HOW TO COMPLETE THIS TASK: Lines with the word "sticker" in them are the ones to copy from the records.

Plain-text document sources

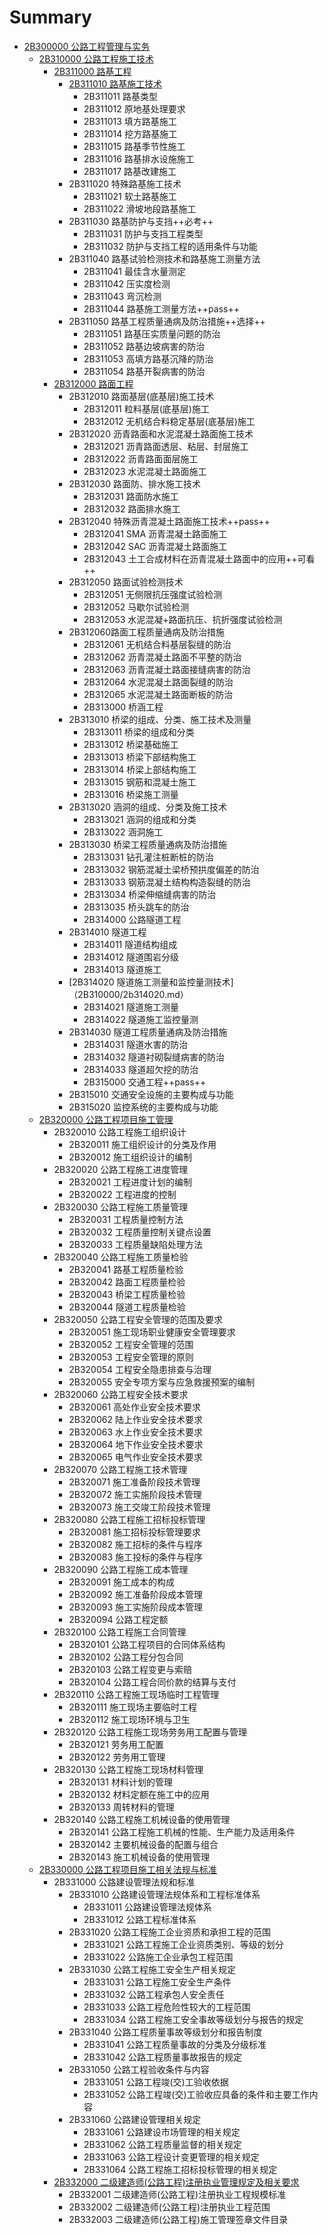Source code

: # Summary

* [2B300000 公路工程管理与实务](README.md)
  * [2B310000 公路工程施工技术](2B310000/README.md)
    * [2B311000 路基工程](2B310000/2B311000.md)
      * [2B311010 路基施工技术](2B310000/2B311010.md)
        * 2B311011 路基类型
        * 2B311012 原地基处理要求
        * 2B311013 填方路基施工
        * 2B311014 挖方路基施工
        * 2B311015 路基季节性施工
        * 2B311016 路基排水设施施工
        * 2B311017 路基改建施工
      * 2B311020 特殊路基施工技术
        * 2B311021 软土路基施工
        * 2B311022 滑坡地段路基施工
      * 2B311030 路基防护与支挡++必考++
        * 2B311031 防护与支挡工程类型
        * 2B311032 防护与支挡工程的适用条件与功能
      * 2B311040 路基试验检测技术和路基施工测量方法
        * 2B311041 最佳含水量测定
        * 2B311042 压实度检测
        * 2B311043 弯沉检测
        * 2B311044 路基施工测量方法++pass++
      * 2B311050 路基工程质量通病及防治措施++选择++
        * 2B311051 路基压实质量问题的防治
        * 2B311052 路基边坡病害的防治
        * 2B311053 高填方路基沉降的防治
        * 2B311054 路基开裂病害的防治
    * [2B312000 路面工程](2B310000/)
      * 2B312010 路面基层\(底基层\)施工技术
        * 2B312011 粒料基层\(底基层\)施工
        * 2B312012 无机结合料稳定基层\(底基层\)施工
      * 2B312020 沥青路面和水泥混凝土路面施工技术
        * 2B312021 沥青路面透层、粘层、封层施工
        * 2B312022 沥青路面面层施工
        * 2B312023 水泥混凝土路面施工
      * 2B312030 路面防、排水施工技术
        * 2B312031 路面防水施工
        * 2B312032 路面排水施工
      * 2B312040 特殊沥青混凝土路面施工技术++pass++
        * 2B312041 SMA 沥青混凝土路面施工
        * 2B312042 SAC 沥青混凝土路面施工
        * 2B312043 土工合成材料在沥青混凝土路面中的应用++可看++
      * 2B312050 路面试验检测技术
        * 2B312051 无侧限抗压强度试验检测
        * 2B312052 马歇尔试验检测
        * 2B312053 水泥混凝+路面抗压、抗折强度试验检测
      * 2B312060路面工程质量通病及防治措施
        * 2B312061 无机结合料基层裂缝的防治
        * 2B312062 沥青混凝土路面不平整的防治
        * 2B312063 沥青混凝土路面接缝病害的防治
        * 2B312064 水泥混凝土路面裂缝的防治
        * 2B312065 水泥混凝土路面断板的防治
        * 2B313000 桥涵工程
      * 2B313010 桥梁的组成、分类、施工技术及测量
        * 2B313011 桥梁的组成和分类
        * 2B313012 桥梁基础施工
        * 2B313013 桥梁下部结构施工
        * 2B313014 桥梁上部结构施工
        * 2B313015 钢筋和混凝土施工
        * 2B313016 桥梁施工测量
      * 2B313020 涵洞的组成、分类及施工技术
        * 2B313021 涵洞的组成和分类
        * 2B313022 涵洞施工
      * 2B313030 桥梁工程质量通病及防治措施
        * 2B313031 钻孔灌注桩断桩的防治
        * 2B313032 钢筋混凝土梁桥预拱度偏差的防治
        * 2B313033 钢筋混凝土结构构造裂缝的防治
        * 2B313034 桥梁伸缩缝病害的防治
        * 2B313035 桥头跳车的防治
        * 2B314000 公路隧道工程
      * 2B314010 隧道工程
        * 2B314011 隧道结构组成
        * 2B314012 隧道围岩分级
        * 2B314013 隧道施工
      * \[2B314020 隧道施工测量和监控量测技术\]（2B310000/2b314020.md）
        * 2B314021 隧道施工测量
        * 2B314022 隧道施工监控量测
      * 2B314030 隧道工程质量通病及防治措施
        * 2B314031 隧道水害的防治
        * 2B314032 隧道衬砌裂缝病害的防治
        * 2B314033 隧道超欠挖的防治
        * 2B315000 交通工程++pass++
      * 2B315010 交通安全设施的主要构成与功能
      * 2B315020 监控系统的主要构成与功能
  * [2B320000 公路工程项目施工管理](2B320000/README.md)
    * 2B320010 公路工程施工组织设计
      * 2B320011 施工组织设计的分类及作用
      * 2B320012 施工组织设计的编制
    * 2B320020 公路工程施工进度管理
      * 2B320021 工程进度计划的编制
      * 2B320022 工程进度的控制
    * 2B320030 公路工程施工质量管理
      * 2B320031 工程质量控制方法
      * 2B320032 工程质量控制关键点设置
      * 2B320033 工程质量缺陷处理方法
    * 2B320040 公路工程施工质量检验
      * 2B320041 路基工程质量检验
      * 2B320042 路面工程质量检验
      * 2B320043 桥梁工程质量检验
      * 2B320044 隧道工程质量检验
    * 2B320050 公路工程安全管理的范围及要求
      * 2B320051 施工现场职业健康安全管理要求
      * 2B320052 工程安全管理的范围
      * 2B320053 工程安全管理的原则
      * 2B320054 工程安全隐患排查与治理
      * 2B320055 安全专项方案与应急救援预案的编制
    * 2B320060 公路工程安全技术要求
      * 2B320061 高处作业安全技术要求
      * 2B320062 陆上作业安全技术要求
      * 2B320063 水上作业安全技术要求
      * 2B320064 地下作业安全技术要求
      * 2B320065 电气作业安全技术要求
    * 2B320070 公路工程施工技术管理
      * 2B320071 施工准备阶段技术管理
      * 2B320072 施工实施阶段技术管理
      * 2B320073 施工交竣工阶段技术管理
    * 2B320080 公路工程施工招标投标管理
      * 2B320081 施工招标投标管理要求
      * 2B320082 施工招标的条件与程序
      * 2B320083 施工投标的条件与程序
    * 2B320090 公路工程施工成本管理
      * 2B320091 施工成本的构成
      * 2B320092 施工准备阶段成本管理
      * 2B320093 施工实施阶段成本管理
      * 2B320094 公路工程定额
    * 2B320100 公路工程施工合同管理
      * 2B320101 公路工程项目的合同体系结构
      * 2B320102 公路工程分包合同
      * 2B320103 公路工程变更与索赔
      * 2B320104 公路工程合同价款的结算与支付
    * 2B320110 公路工程施工现场临时工程管理
      * 2B320111 施工现场主要临时工程
      * 2B320112 施工现场环境与卫生
    * 2B320120 公路工程施工现场劳务用工配置与管理
      * 2B320121 劳务用工配置
      * 2B320122 劳务用工管理
    * 2B320130 公路工程施工现场材料管理
      * 2B320131 材料计划的管理
      * 2B320132 材料定额在施工中的应用
      * 2B320133 周转材料的管理
    * 2B320140 公路工程施工机械设备的使用管理
      * 2B320141 公路工程施工机械的性能、生产能力及适用条件
      * 2B320142 主要机械设备的配置与组合
      * 2B320143 施工机械设备的使用管理
  * [2B330000 公路工程项目施工相关法规与标准](2B330000/README.md)
    * 2B331000 公路建设管理法规和标准
      * 2B331010 公路建设管理法规体系和工程标准体系
        * 2B331011 公路建设管理法规体系
        * 2B331012 公路工程标准体系
      * 2B331020 公路工程施工企业资质和承担工程的范围
        * 2B331021 公路工程施工企业资质类别、等级的划分
        * 2B331022 公路施工企业承包工程范围
      * 2B331030 公路工程施工安全生产相关规定
        * 2B331031 公路工程施工安全生产条件
        * 2B331032 公路工程承包人安全责任
        * 2B331033 公路工程危险性较大的工程范围
        * 2B331034 公路工程施工安全事故等级划分与报告的规定
      * 2B331040 公路工程质量事故等级划分和报告制度
        * 2B331041 公路工程质量事故的分类及分级标准
        * 2B331042 公路工程质量事故报告的规定
      * 2B331050 公路工程验收条件与内容
        * 2B331051 公路工程竣\(交\)工验收依据
        * 2B331052 公路工程竣\(交\)工验收应具备的条件和主要工作内容
      * 2B331060 公路建设管理相关规定
        * 2B331061 公路建设市场管理的相关规定
        * 2B331062 公路工程质量监督的相关规定
        * 2B331063 公路工程设计变更管理的相关规定
        * 2B331064 公路工程施工招标投标管理的相关规定
    * [2B332000 二级建造师\(公路工程\)注册执业管理规定及相关要求](2B330000/2b332000-er-ji-jian-zao-5e0828-gong-lu-gong-7a0b29-zhu-ce-zhi-ye-guan-li-gui-ding-ji-xiang-guan-yao-qiu.md)
      * 2B332001 二级建造师\(公路工程\)注册执业工程规模标准
      * 2B332002 二级建造师\(公路工程\)注册执业工程范围
      * 2B332003 二级建造师\(公路工程\)施工管理签章文件目录



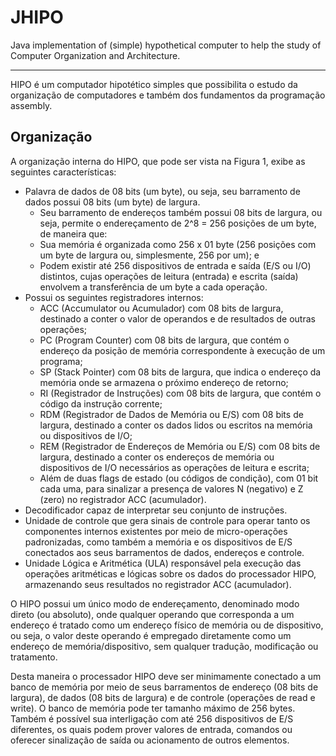 # JHIPO
Java implementation of (simple) hypothetical computer to help the study of Computer Organization and Architecture.
<hr/>
<p>HIPO é um computador hipotético simples que possibilita o estudo da organização de computadores e também dos fundamentos da programação assembly.</p>

<h2>Organização</h2>

<p>A organização interna do HIPO, que pode ser vista na Figura 1, exibe as seguintes características:</p>

<ul>
<li>Palavra de dados de 08 bits (um byte), ou seja, seu barramento de dados possui 08 bits (um byte) de largura.
<ul>
<li>Seu barramento de endereços também possui 08 bits de largura, ou seja, permite o endereçamento de 2^8 = 256 posições de um byte, de maneira que:</li>
<li>Sua memória é organizada como 256 x 01 byte (256 posições com um byte de largura ou, simplesmente, 256 por um); e</li>
<li>Podem existir até 256 dispositivos de entrada e saída (E/S ou I/O) distintos, cujas operações de leitura (entrada) e escrita (saída) envolvem a transferência de um byte a cada operação.</li>
</ul>
<li>Possui os seguintes registradores internos:
<ul>
<li>ACC (Accumulator ou Acumulador) com 08 bits de largura, destinado a conter o valor de operandos e de resultados de outras operações;</li>
<li>PC (Program Counter) com 08 bits de largura, que contém o endereço da posição de memória correspondente à execução de um programa;</li>
<li>SP (Stack Pointer) com 08 bits de largura, que indica o endereço da memória onde se armazena o próximo endereço de retorno;</li>
<li>RI (Registrador de Instruções) com 08 bits de largura, que contém o código da instrução corrente;</li>
<li>RDM (Registrador de Dados de Memória ou E/S) com 08 bits de largura, destinado a conter os dados lidos ou escritos na memória ou dispositivos de I/O;</li>
<li>REM (Registrador de Endereços de Memória ou E/S) com 08 bits de largura, destinado a conter os endereços de memória ou dispositivos de I/O necessários as operações de leitura e escrita;</li>
<li>Além de duas flags de estado (ou códigos de condição), com 01 bit cada uma, para sinalizar a presença de valores N (negativo) e Z (zero) no registrador ACC (acumulador).</li>
</ul>
<li>Decodificador capaz de interpretar seu conjunto de instruções.</li>
<li>Unidade de controle que gera sinais de controle para operar tanto os componentes internos existentes por meio de micro-operações padronizadas, como também a memória e os dispositivos de E/S conectados aos seus barramentos de dados, endereços e controle.</li>
<li>Unidade Lógica e Aritmética (ULA) responsável pela execução das operações aritméticas e lógicas sobre os dados do processador HIPO, armazenando seus resultados no registrador ACC (acumulador).</li>
</ul>
	
<p>O HIPO possui um único modo de endereçamento, denominado modo direto (ou absoluto), onde qualquer operando que corresponda a um endereço é tratado como um endereço físico de memória ou de dispositivo, ou seja, o valor deste operando é empregado diretamente como um endereço de memória/dispositivo, sem qualquer tradução, modificação ou tratamento.</p>

<p>Desta maneira o processador HIPO deve ser minimamente conectado a um banco de memória por meio de seus barramentos de endereço (08 bits de largura), de dados (08 bits de largura) e de controle (operações de read e write). O banco de memória pode ter tamanho máximo de 256 bytes. Também é possível sua interligação com até 256 dispositivos de E/S diferentes, os quais podem prover valores de entrada, comandos ou oferecer sinalização de saída ou acionamento de outros elementos.</p>
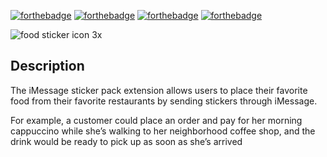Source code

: [![forthebadge](http://forthebadge.com/images/badges/uses-git.svg)](http://forthebadge.com)
[![forthebadge](http://forthebadge.com/images/badges/ages-12.svg)](http://forthebadge.com)
[![forthebadge](http://forthebadge.com/images/badges/compatibility-betamax.svg)](http://forthebadge.com) 
[![forthebadge](http://forthebadge.com/images/badges/oooo-kill-em.svg)](http://forthebadge.com)

![food sticker icon 3x](https://cloud.githubusercontent.com/assets/19171147/24332382/addbb68e-1213-11e7-92ba-7251640b6f04.png)

## Description
The iMessage sticker pack extension allows users to place their favorite food from their favorite restaurants by sending stickers through iMessage.

For example, a customer could place an order and pay for her morning cappuccino while she’s walking to her neighborhood coffee shop, and the drink would be ready to pick up as soon as she’s arrived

ANSWER FOR THIS EXERCISE:
![food sticker icon 3x](https://cloud.githubusercontent.com/assets/19171147/24332382/addbb68e-1213-11e7-92ba-7251640b6f04.png)
The iMessage sticker pack extension allows users to place their favorite food from their favorite restaurants by sending stickers through iMessage.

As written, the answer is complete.